I've had a Bosch PKP 18E for some years now and no problems such as back leaks etc. which I had with a couple of cheapies I had before.
Used on a weekly, sometimes daily basis it has had sticks from all over put through it from cheap market stall versions to the latest batch which was a bulk buy from Axminster.
Never had any problems with lack of flow rate etc.


----------



## munkypuzel (12 Jul 2012)

Hi, I purchased a Stanley one about 5 years ago from B&Q and it has been superb, works well every single time. I have got through around 20 glue sticks over that time, so I guess not over used, but I am very happy,


----------



## wcndave (12 Jul 2012)

I have a dremmel non drip gun, which drips constantly and is complete rubbish imho.

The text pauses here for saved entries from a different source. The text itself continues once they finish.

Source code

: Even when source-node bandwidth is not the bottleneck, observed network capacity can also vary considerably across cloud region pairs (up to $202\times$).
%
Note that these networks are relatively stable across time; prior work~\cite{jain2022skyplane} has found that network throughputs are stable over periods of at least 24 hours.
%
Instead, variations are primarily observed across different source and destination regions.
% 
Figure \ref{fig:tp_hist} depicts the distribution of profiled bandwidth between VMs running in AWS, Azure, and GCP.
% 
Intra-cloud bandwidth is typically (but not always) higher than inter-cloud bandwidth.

The glue sticks seem to be mostly universal.


----------



## Mark A (13 Jul 2012)

Don't go to Glue Guns Direct unless you want to be ripped off


----------



## Hudson Carpentry (13 Jul 2012)

They all either use 7mm or 11mm glue sticks but it seems the 7mm sticks are stocked in a wider range of stores but 11mm is still widely available it better stores. My personal experience with 7mm guns namely the bostik brand is they take to long to warm up and never get quite hot enough. 

I have an 11mm Arrow professional. The manufacture named it professional but I have never knowingly used a pro one to compare but its a good one and not that expensive.


----------



## wobblycogs (13 Jul 2012)

Thanks guys, I've just gone for an Arrow TR550 as the price was right and the reviews looked ok.

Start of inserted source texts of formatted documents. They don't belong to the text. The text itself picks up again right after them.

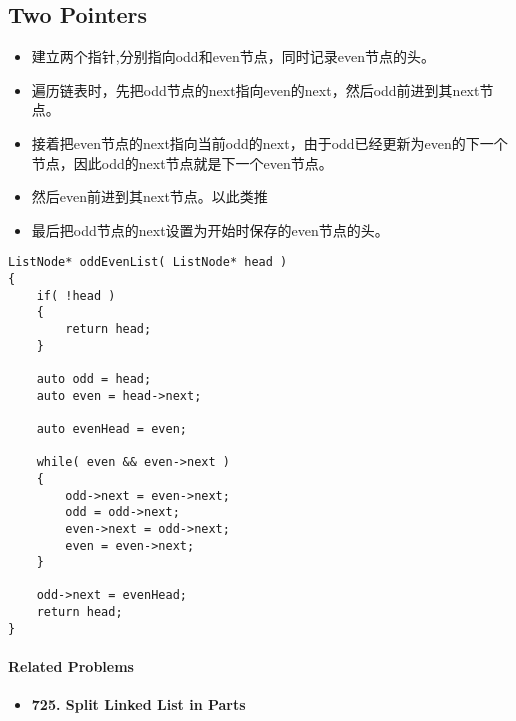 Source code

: \subsection{Two Pointers}
\begin{itemize}
\item 建立两个指针,分别指向odd和even节点，同时记录even节点的头。
\item 遍历链表时，先把odd节点的next指向even的next，然后odd前进到其next节点。
\item 接着把even节点的next指向当前odd的next，由于odd已经更新为even的下一个节点，因此odd的next节点就是下一个even节点。
\item 然后even前进到其next节点。以此类推
\item 最后把odd节点的next设置为开始时保存的even节点的头。
\end{itemize}

\setcounter{lstlisting}{0}
\begin{lstlisting}[style=customc, caption={Two Pointers}]
ListNode* oddEvenList( ListNode* head )
{
    if( !head )
    {
        return head;
    }

    auto odd = head;
    auto even = head->next;

    auto evenHead = even;

    while( even && even->next )
    {
        odd->next = even->next;
        odd = odd->next;
        even->next = odd->next;
        even = even->next;
    }

    odd->next = evenHead;
    return head;
}
\end{lstlisting}

\paragraph{Related Problems}
\begin{itemize}
\item \textbf{725. Split Linked List in Parts}
\end{itemize}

Thanks for the heads up on glue guns direct. I'd come across their site and was wondering why they were so expensive compared to everyone else.


----------



## shipbadger (14 Jul 2012)

I know wobblycogs has now bought his gun but there was one thing not mentioned in the thread that anyone else purchasing a glue gun may want to consider; spare parts. I've had the Bosch PKP gun for many years and must have put several hundreds of sticks through it by now. Unfortunately a few years ago I dropped it and broke the nozzle off. Happily I was able to order a spare at a fraction of the cost of a new gun. Something else that didn't get mentioned, check that the gun can be left on for a long period of time if you think this may be important, some require a 'cooling off' period every so often and also if you shop around you will find different grades of glue. Axminster used to stock four or five different types but now seem to have slimmed their range down.

Tony Comber


----------



## gidon (20 Jul 2012)

I know a little late but I've got a Tec bond gun from I think Glue Guns Direct - I'm interested to know what the problem is with them? They sell a good range of Tecbond glue which really does work pretty well.

Cheers

Gidon


----------



## GrahamRounce (19 Sep 2018)

I bought a cheap unbranded Chinese one, followed by the Parkside PHP 500 B2.

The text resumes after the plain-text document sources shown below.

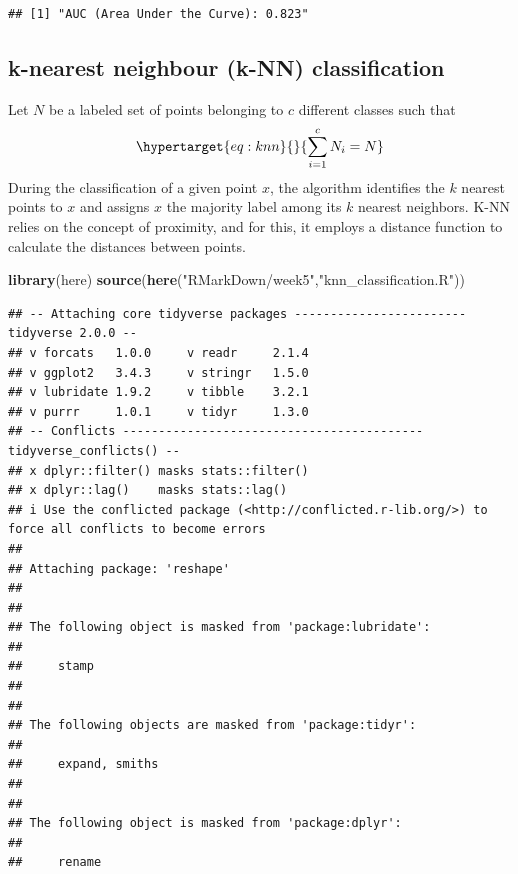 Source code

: \documentclass[a4paper,conference]{IEEEtran}
\newenvironment{Shaded}{\begin{snugshade}}{\end{snugshade}}
\newcommand{\FunctionTok}[1]{\textcolor[rgb]{0.13,0.29,0.53}{\textbf{#1}}}
\newcommand{\NormalTok}[1]{#1}
\newcommand{\StringTok}[1]{\textcolor[rgb]{0.31,0.60,0.02}{#1}}
\begin{document}
\begin{verbatim}
## [1] "AUC (Area Under the Curve): 0.823"
\end{verbatim}

\hypertarget{sec:k-nearest-neighbour-k-nn-classification}{%
\subsection{k-nearest neighbour (k-NN)
classification}\label{sec:k-nearest-neighbour-k-nn-classification}}

Let \(N\) be a labeled set of points belonging to \(c\) different
classes such that
\begin{equation}\protect\hypertarget{eq:knn}{}{ \sum_{i=1}^{c} N_i = N }\end{equation}
During the classification of a given point \(x\), the algorithm
identifies the \(k\) nearest points to \(x\) and assigns \(x\) the
majority label among its \(k\) nearest neighbors. K-NN relies on the
concept of proximity, and for this, it employs a distance function to
calculate the distances between points.

\begin{Shaded}
\begin{Highlighting}[]
\FunctionTok{library}\NormalTok{(here)}
\FunctionTok{source}\NormalTok{(}\FunctionTok{here}\NormalTok{(}\StringTok{"RMarkDown/week5"}\NormalTok{,}\StringTok{"knn\_classification.R"}\NormalTok{))}
\end{Highlighting}
\end{Shaded}

\begin{verbatim}
## -- Attaching core tidyverse packages ------------------------ tidyverse 2.0.0 --
## v forcats   1.0.0     v readr     2.1.4
## v ggplot2   3.4.3     v stringr   1.5.0
## v lubridate 1.9.2     v tibble    3.2.1
## v purrr     1.0.1     v tidyr     1.3.0
## -- Conflicts ------------------------------------------ tidyverse_conflicts() --
## x dplyr::filter() masks stats::filter()
## x dplyr::lag()    masks stats::lag()
## i Use the conflicted package (<http://conflicted.r-lib.org/>) to force all conflicts to become errors
## 
## Attaching package: 'reshape'
## 
## 
## The following object is masked from 'package:lubridate':
## 
##     stamp
## 
## 
## The following objects are masked from 'package:tidyr':
## 
##     expand, smiths
## 
## 
## The following object is masked from 'package:dplyr':
## 
##     rename
\end{verbatim}
\end{document}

The first didn't last five minutes before the stick-pushing mechanism broke - just plastic, not surprising.

I was disappointed by the Parkside one, as I've always found their tools to be good, for non-industrial use at least.
I soon got fed up with the waste of glue which continues oozing out for a while after the trigger is released. You can't do anything neat. 

Don't ask me how to change sticks once the one being used is past halfway. I used the second one (different colour, fyi) to push the first all the way through, basically wasting the remainder of the first.

The pushing mechanism broke after not much use, so that's another one down the drain. I don't know, but it sounded and felt as plastic as the rest of it.

That mechanism has to take a lot of use, and abuse as it's warming up and you want to see if it's usable yet, so making that the weakest plastic link verges on cowboy manufacturing, imho.

I'll have a look at those recomnended above, with my pocket in mind.
Sigh! Does anyone else think it might not be worth bothering at all?


----------



## Phil Pascoe (19 Sep 2018)

If you go the https://www.gluegunsdirect.com/ route if you've spare cash there are deals on cheap sticks that if you get up to £50 for free delivery you'd probably have enough glue for the rest of your life.  They take 12mm sticks, though, so you can't use the commonest size (11mm).
I have the kit and I've been well pleased with it. Hardly a drip.


----------



## Turnr77 (19 Sep 2018)

Ummm, this is a thread from 2012, think the OP is probably sorted now


----------



## Phil Pascoe (19 Sep 2018)

The post I replied to was eight minutes old.


----------



## wobblycogs (20 Sep 2018)

Op here, yeah, I'm sorted thanks  

As I mentioned in an earlier post I went for an Arrow TR550. I've put a few bags of glue sticks though it over the years and it's held up fine with no sign it's going to break anytime soon. I'd probably buy another if it broke.


----------